Three Things Happened In The Market On May 15th, And They All Indicate Inflation

While it may appear to most investors that important market movements and trends appear without warning out of nowhere any warning, this is rarely, if ever the case. Astute observers will note irregularities and important trend changes long before the mainstream media starts reporting them to the broader public. The overnight collapse of some mortgage companies in December 2006 was an early warning sign of the impending Credit Crisis that didn’t peak until the fall of 2008. It got little media attention at the time, however. May 15, 2018 could turn out to be another landmark day warning us that a big change, this time a new era of inflation,  is on the way.

The U.S. Federal Reserve has little concern about inflation at the moment. It rarely does before inflationary forces become entrenched and almost impossible to eradicate. Currently, the Fed is focusing on the neutral rate of interest, which consensus has at 2.5% for its funds rate. Supposedly, once that rate is achieved, which could be as early as the end of this year, the economy and rates will be in balance and everything will just coast along in the best of all possible worlds. Left undiscussed, is how the central bank’s policies can control what takes place internally in the U.S. in a substantially globalized world.

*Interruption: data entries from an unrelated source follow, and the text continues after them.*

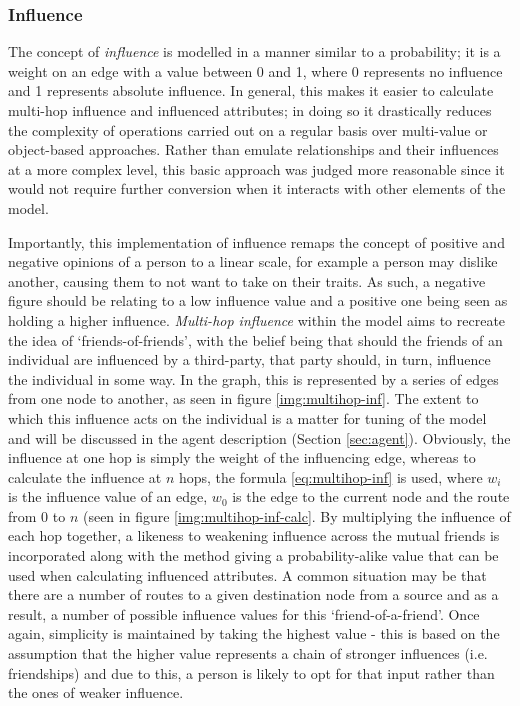 \documentclass[]{report}
\begin{document}
\subsubsection{Influence}
The concept of \emph{influence} is modelled in a manner similar to a probability; it is a weight on an edge with a value between 0 and 1, where 0 represents no influence and 1 represents absolute influence. In general, this makes it easier to calculate multi-hop influence and influenced attributes; in doing so it drastically reduces the complexity of operations carried out on a regular basis over multi-value or object-based approaches. Rather than emulate relationships and their influences at a more complex level, this basic approach was judged more reasonable since it would not require further conversion when it interacts with other elements of the model. 

Importantly, this implementation of influence remaps the concept of positive and negative opinions of a person to a linear scale, for example a person may dislike another, causing them to not want to take on their traits. As such, a negative figure should be relating to a low influence value and a positive one being seen as holding a higher influence.
\emph{Multi-hop influence} within the model aims to recreate the idea of `friends-of-friends', with the belief being that should the friends of an individual are influenced by a third-party, that party should, in turn, influence the individual in some way. In the graph, this is represented by a series of edges from one node to another, as seen in figure \ref{img:multihop-inf}. The extent to which this influence acts on the individual is a matter for tuning of the model and will be discussed in the agent description (Section \ref{sec:agent}). Obviously, the influence at one hop is simply the weight of the influencing edge, whereas to calculate the influence at $n$ hops, the formula \ref{eq:multihop-inf} is used, where $w_{i}$ is the influence value of an edge, $w_{0}$ is the edge to the current node and the route from $0$ to $n$ (seen in figure \ref{img:multihop-inf-calc}. By multiplying the influence of each hop together, a likeness to weakening influence across the mutual friends is incorporated along with the method giving a probability-alike value that can be used when calculating influenced attributes. A common situation may be that there are a number of routes to a given destination node from a source and as a result, a number of possible influence values for this `friend-of-a-friend'. Once again, simplicity is maintained by taking the highest value - this is based on the assumption that the higher value represents a chain of stronger influences (i.e. friendships) and due to this, a person is likely to opt for that input rather than the ones of weaker influence.
\end{document}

The bond market stated its disagreement with this view on May 15th. Yield on the 10-Year US Treasury traded as high as 3.095%. This confirmed a double bottom was made in 2012 and 2016 by trading above the 3.04% high between the two lows. Far more importantly, this is the first higher, high since the yield peaked and started falling in 1981. Yields, of course, rise with inflation. The significance of the end of a 37-year trend cannot be understated, especially since the fall in interest rates has acted as support for rising stock prices during this period. The opposite will act to keep stocks down, and this is likely to be the case for 20+ years since that is historically how long interest rate trends have lasted in the  U.S. You can read more about this in my article: “Why A New Long-Term Uptrend In Interest Rates Has Begun.”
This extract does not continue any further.